Les longues embrassades partagées avec ses coéquipières et son compagnon, le nageur suisse Jérémy Desplanches, ne mentent pas. "C'est un énorme soulagement (...) tellement j'avais d'appréhension et de pression par rapport à cette qualification olympique", souffle la Niçoise de 26 ans, victorieuse du 200 m en 1 min 56 sec 67 pour 1 min 57 sec 28 fixées par l'encadrement bleu.
C'est que tout au long de la première fenêtre de sélection olympique ouverte de décembre à mars derniers, au cours de laquelle un chrono équivalent à une finale de niveau mondial (1:56.63 sur 200 m) ouvrait au plus tôt les portes de Tokyo, Bonnet avait échoué de peu, à trois reprises. D'abord pour deux centièmes à Saint-Raphaël en décembre (1:56.65), puis pour 33 à Nice début février (1:56.96), et enfin pour quatorze à Marseille fin mars (1:56.77).
Puis elle avait connu une désillusion de plus aux Championnats d'Europe mi-mai à Budapest: venue avec l'ambition assumée de conserver l'or européen conquis en 2018 sur la distance, elle s'était finalement classée quatrième (1:56.55).
- "Tellement de stress" -
"C'est difficile à encaisser, avouait-elle alors. Mentalement, c'est dur de ne pas être récompensée de tout ce que j'investis depuis des années dans l'entraînement."

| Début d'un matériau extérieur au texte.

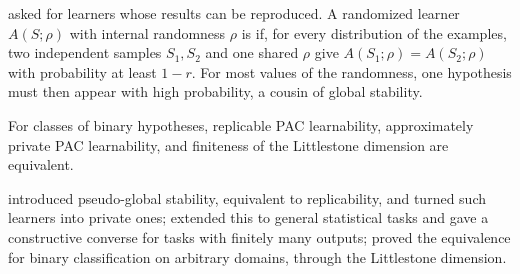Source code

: \begin{refsection}
\Textcite{ImpagliazzoLeiPitassiSorrell2022} asked for learners whose results can be reproduced. A randomized learner $A(S;\rho)$ with internal randomness $\rho$ is  if, for every distribution of the examples, two independent samples $S_1,S_2$ and one shared $\rho$ give $A(S_1;\rho)=A(S_2;\rho)$ with probability at least $1-r$. For most values of the randomness, one hypothesis must then appear with high probability, a cousin of global stability.

\begin{theorem}\label{thm:littlestone:replicable}
For classes of binary hypotheses, replicable PAC learnability, approximately private PAC learnability, and finiteness of the Littlestone dimension are equivalent.
\end{theorem}

\Textcite{GhaziKumarManurangsi2021} introduced pseudo-global stability, equivalent to replicability, and turned such learners into private ones; \textcite{BunEtAl2023} extended this to general statistical tasks and gave a constructive converse for tasks with finitely many outputs; \textcite{KalavasisKarbasiMoranVelegkas2023} proved the equivalence for binary classification on arbitrary domains, through the Littlestone dimension.


\end{refsection}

"Clairement, avec toutes les occasions que j'ai eues, la déception de ne pas monter sur le podium (à Budapest), repartir à chaque fois au boulot, la tête dans le guidon, à un moment ça coince", reconnaît-elle jeudi soir.
De son 200 m chartrain, "j'avais l'impression de jouer une finale dans un grand championnat tellement j'avais de stress", raconte-t-elle.
"Il y avait tellement d'enjeu que je n'ai pas pu mettre en place tout ce qu'on a travaillé comme je voulais, je ne fais pas une super course et je m'arrache à la fin pour faire ce p... de chrono, poursuit-elle. J'ai dû perdre plusieurs kilos de boulet que je traînais…".
"Je fais 1 min 56 sec, il y a des centaines de filles qui l'ont fait cette année, ça reste un temps loin des meilleures, loin de mes attentes, mais je vais m'en contenter aujourd'hui. Je me dis que je suis qualifiée pour mes troisièmes Jeux et tout le monde ne peut pas dire ça", retient Bonnet.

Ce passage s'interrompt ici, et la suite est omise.